### PROBLEM TO WORK ON
Restate only the tail of the data below, starting at the line that contains "## install chromium dependencies" and including the last line, word for word.

### RECORDS TO PROCESS

──────────

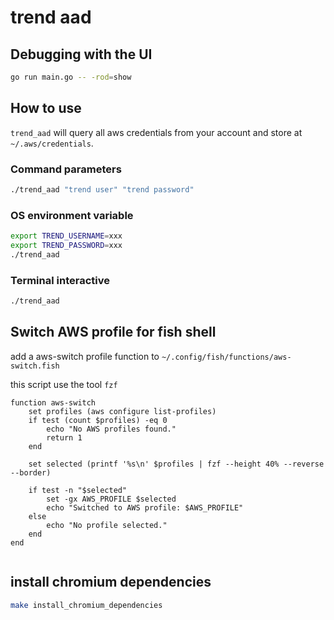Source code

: # trend aad

## Debugging with the UI

```bash
go run main.go -- -rod=show
```

## How to use

`trend_aad` will query all aws credentials from your account and store at `~/.aws/credentials`.

### Command parameters

```bash
./trend_aad "trend user" "trend password"
```

### OS environment variable

```bash
export TREND_USERNAME=xxx
export TREND_PASSWORD=xxx
./trend_aad
```

### Terminal interactive

```bash
./trend_aad
```

## Switch AWS profile for fish shell

add a aws-switch profile function to `~/.config/fish/functions/aws-switch.fish`

this script use the tool `fzf`

```fish
function aws-switch
    set profiles (aws configure list-profiles)
    if test (count $profiles) -eq 0
        echo "No AWS profiles found."
        return 1
    end

    set selected (printf '%s\n' $profiles | fzf --height 40% --reverse --border)

    if test -n "$selected"
        set -gx AWS_PROFILE $selected
        echo "Switched to AWS profile: $AWS_PROFILE"
    else
        echo "No profile selected."
    end
end


```

## install chromium dependencies

```bash
make install_chromium_dependencies
```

──────────

### ANSWER TO THIS PROBLEM
## install chromium dependencies

```bash
make install_chromium_dependencies
```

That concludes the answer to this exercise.